One of the important things to take from the truths related to us in God’s revelation of spiritual gifts is that we don’t choose our own gift. Whatever it is has been chosen for us by God the Holy Spirit.
Manifold grace, as Peter uses the term in 1PE 4:10, means that each of us have a particular gift from God, and though we are unworthy sinners, we exercise that gift to its fullest through God’s power.
Paul acknowledges that he is the least among the saints, yet he strives in the work of God. He understands therefore that it is not he, the least, that is performing his work for his own ends, but God, the greatest, who has commissioned Paul, gifted Paul, empowered him, and given him to go-ahead to exercise his gift, his ministry. Peter writes the same concerning all of us in 1PE 4:10-11.
Last time we read Rom 12 and saw how Paul just flat out told us to do things in the way of Christ. He did not mention confession or repentance when we fail to do it, and we conclude that his method, or rather God’s method through him, was not to focus on the changing that needs to take place in us but to more so emphasize the doing of God’s will and service. The change he did include in that passage was that we would be transformed by the renewing of our minds, and that definitely implies change, or if we use his word, metamorphosis. It also implies that we would have to agree with God about the things that need to change, which means agreeing with God as to what is sin.

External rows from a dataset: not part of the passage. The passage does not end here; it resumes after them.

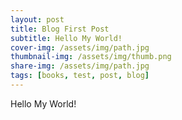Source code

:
 ```yaml
---
layout: post
title: Blog First Post
subtitle: Hello My World!
cover-img: /assets/img/path.jpg
thumbnail-img: /assets/img/thumb.png
share-img: /assets/img/path.jpg
tags: [books, test, post, blog]
---
```


Hello My World!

We may conclude that Paul took the approach of emphasizing the positive aspect of the Christian life, what we can do and what is good and glorious to do. It is not that he never writes about what we shouldn’t do, he does plainly enough, but more so does he write about what we should do and can do through Christ and the Holy Spirit who strengthen us. The emphasis is clearly on being a person of a certain type.
The spiritual gifts given to the church are for the common good, i.e. service of others.
Now there are varieties of gifts, but the same Spirit. 5 And there are varieties of ministries, and the same Lord. 6 And there are varieties of effects, but the same God who works all things in all persons. 7 But to each one is given the manifestation of the Spirit for the common good.
“Be on guard for yourselves and for all the flock, among which the Holy Spirit has made you overseers, to shepherd the church of God which He purchased with His own blood.”
If the church was worth His blood, is it not worth our labor?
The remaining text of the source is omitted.